Define $X_{i}$ as above. We have:
$$Pr[v \in \bigcup_{i=2}^{\binom{n}{3}} X_{i}] = 1 - Pr[v \in X_{0}] - Pr[v \in X_{1}]$$
It suffices to show:
$$\lim_{n \to \infty} Pr[v \in \bigcup_{i=2}^{\binom{n}{3}} X_{i}] = \lim_{n \to \infty} (1 - Pr[v \in X_{0}] - Pr[v \in X_{1}]) = 0$$
We have: $Pr[v \in X_{0}]$ and $Pr[v \in X_{1}]$ as in the OP. Evaluating $Pr[v_{0} \in X_{1}] + Pr[v \in X_{1}]$:
$$Pr[v_{0} \in X_{1}] + Pr[v \in X_{1}] = (1-p)^{n-1} + (n-1)p(1-p)^{n-2} + \sum_{k=2}^{n-1} \binom{n-1}{k}p^{k}(1-p)^{n-k-2+\binom{k}{2}} \biggr[ \biggr( \binom{k}{2} - 1 \biggr)p + 1 \biggr]$$
Evaluating: $$ \lim_{n \to \infty} Pr[v_{0} \in X_{1}] + Pr[v \in X_{1}] = \lim_{n \to \infty} (1-p)^{n-1} + \lim_{n \to \infty} (n-1)p(1-p)^{n-2} + \lim_{n \to \infty} \sum_{k=2}^{n-1} \binom{n-1}{k}p^{k}(1-p)^{n-k-2+\binom{k}{2}} \biggr[ \biggr( \binom{k}{2} - 1 \biggr)p + 1 \biggr] $$
We have $\lim_{n \to \infty} (1-p)^{n-1} + \lim_{n \to \infty} (n-1)p(1-p)^{n-2} = e^{-d}(1 + d)$.

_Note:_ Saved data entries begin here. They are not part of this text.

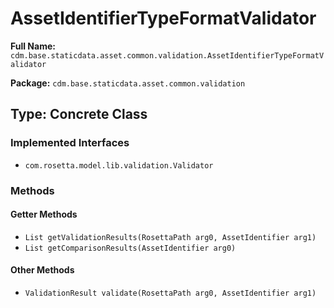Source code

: # AssetIdentifierTypeFormatValidator

**Full Name:** `cdm.base.staticdata.asset.common.validation.AssetIdentifierTypeFormatValidator`

**Package:** `cdm.base.staticdata.asset.common.validation`

## Type: Concrete Class

### Implemented Interfaces

- `com.rosetta.model.lib.validation.Validator`

### Methods

#### Getter Methods

- `List getValidationResults(RosettaPath arg0, AssetIdentifier arg1)`
- `List getComparisonResults(AssetIdentifier arg0)`

#### Other Methods

- `ValidationResult validate(RosettaPath arg0, AssetIdentifier arg1)`

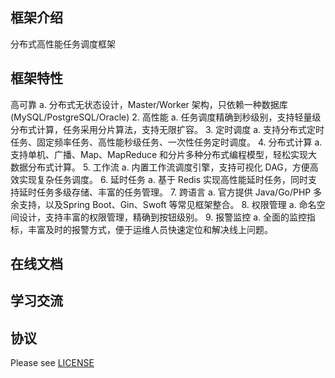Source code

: ## 框架介绍
分布式高性能任务调度框架
## 框架特性
高可靠
   a. 分布式无状态设计，Master/Worker 架构，只依赖一种数据库(MySQL/PostgreSQL/Oracle)
2. 高性能
   a. 任务调度精确到秒级别，支持轻量级分布式计算，任务采用分片算法，支持无限扩容。
3. 定时调度
   a. 支持分布式定时任务、固定频率任务、高性能秒级任务、一次性任务定时调度。
4. 分布式计算
   a. 支持单机、广播、Map、MapReduce 和分片多种分布式编程模型，轻松实现大数据分布式计算。
5. 工作流
   a. 内置工作流调度引擎，支持可视化 DAG，方便高效实现复杂任务调度。
6. 延时任务
   a. 基于 Redis 实现高性能延时任务，同时支持延时任务多级存储、丰富的任务管理。
7. 跨语言
   a. 官方提供 Java/Go/PHP 多余支持，以及Spring Boot、Gin、Swoft 等常见框架整合。
8. 权限管理
   a. 命名空间设计，支持丰富的权限管理，精确到按钮级别。
9. 报警监控
   a. 全面的监控指标，丰富及时的报警方式，便于运维人员快速定位和解决线上问题。
## 在线文档

## 学习交流

## 协议
Please see [LICENSE](LICENSE)
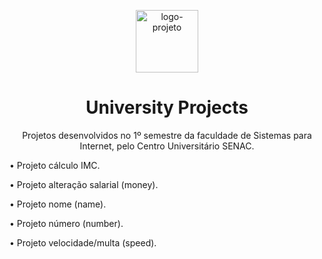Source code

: <p align="center"> <img src="https://github.com/alvesvn/university-projects/assets/96539606/85cde0bb-3b66-4032-9031-936baa224b80" alt="logo-projeto" height="100" widht="100" /></center>
<h1 align="center">University Projects</h1>
<p align="center">Projetos desenvolvidos no 1º semestre da faculdade de Sistemas para Internet, pelo Centro Universitário SENAC.</center>
<br>
<p align="left">• Projeto cálculo IMC. </p>
<p align="left">• Projeto alteração salarial (money).</p>
<p align="left">• Projeto nome (name).</p>
<p align="left">• Projeto número (number).</p>
<p align="left">• Projeto velocidade/multa (speed).</p>



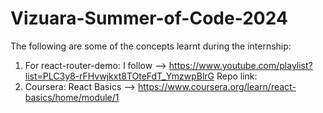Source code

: ﻿# Vizuara-Summer-of-Code-2024

The following are some of the concepts learnt during the internship: 
1. For react-router-demo: I follow  -->  https://www.youtube.com/playlist?list=PLC3y8-rFHvwjkxt8TOteFdT_YmzwpBlrG
    Repo link: 
2. Coursera: React Basics --> https://www.coursera.org/learn/react-basics/home/module/1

Now applying the linearity property of the limit, we obtain:
$$\lim_{n \to \infty} \sum_{k=2}^{n-1} \binom{n-1}{k}p^{k}(1-p)^{n-k-2+\binom{k}{2}} \biggr[ \biggr( \binom{k}{2} - 1 \biggr)p + 1 \biggr] = $$
$$\sum_{k=2}^{\infty} \lim_{n \to \infty}\binom{n-1}{k}p^{k}(1-p)^{n-k-2+\binom{k}{2}} \biggr[ \biggr( \binom{k}{2} - 1 \biggr)p + 1 \biggr]$$
Distributing $\biggr[ \biggr( \binom{k}{2} - 1 \biggr)p + 1 \biggr]$ and applying the linearity property of the limit again, we obtain:
$\lim_{n \to \infty}\binom{n-1}{k}p^{k+1}(1-p)^{n-k-2+\binom{k}{2}} (\binom{k}{2}-1) = 0$.
So:
$$\sum_{k=2}^{\infty} \lim_{n \to \infty}\binom{n-1}{k}p^{k}(1-p)^{n-k-2+\binom{k}{2}} \biggr[ \biggr( \binom{k}{2} - 1 \biggr)p + 1 \biggr] = $$
$$\sum_{k=2}^{\infty} \lim_{n \to \infty}\binom{n-1}{k}p^{k}(1-p)^{n-k-2+\binom{k}{2}}$$
And $\lim_{n \to \infty}\binom{n-1}{k}p^{k}(1-p)^{n-k-2+\binom{k}{2}} = \dfrac{d^{k}}{e^{d}k!}$.
Thus:
$$\sum_{k=2}^{\infty} \lim_{n \to \infty}\binom{n-1}{k}p^{k}(1-p)^{n-k-2+\binom{k}{2}} = \sum_{k=2}^{\infty} \dfrac{d^{k}}{e^{d} k!} = \dfrac{e^{d} - d - 1}{e^{d}}$$
Recall $\lim_{n \to \infty} (1-p)^{n-1} + \lim_{n \to \infty} (n-1)p(1-p)^{n-2} = e^{-d}(1 + d)$. Adding these limits up yields: $1$.
And so: $\lim_{n \to \infty} (1 - Pr[v \in X_{0}] - Pr[v \in X_{1}]) = 0$, proving the desired result.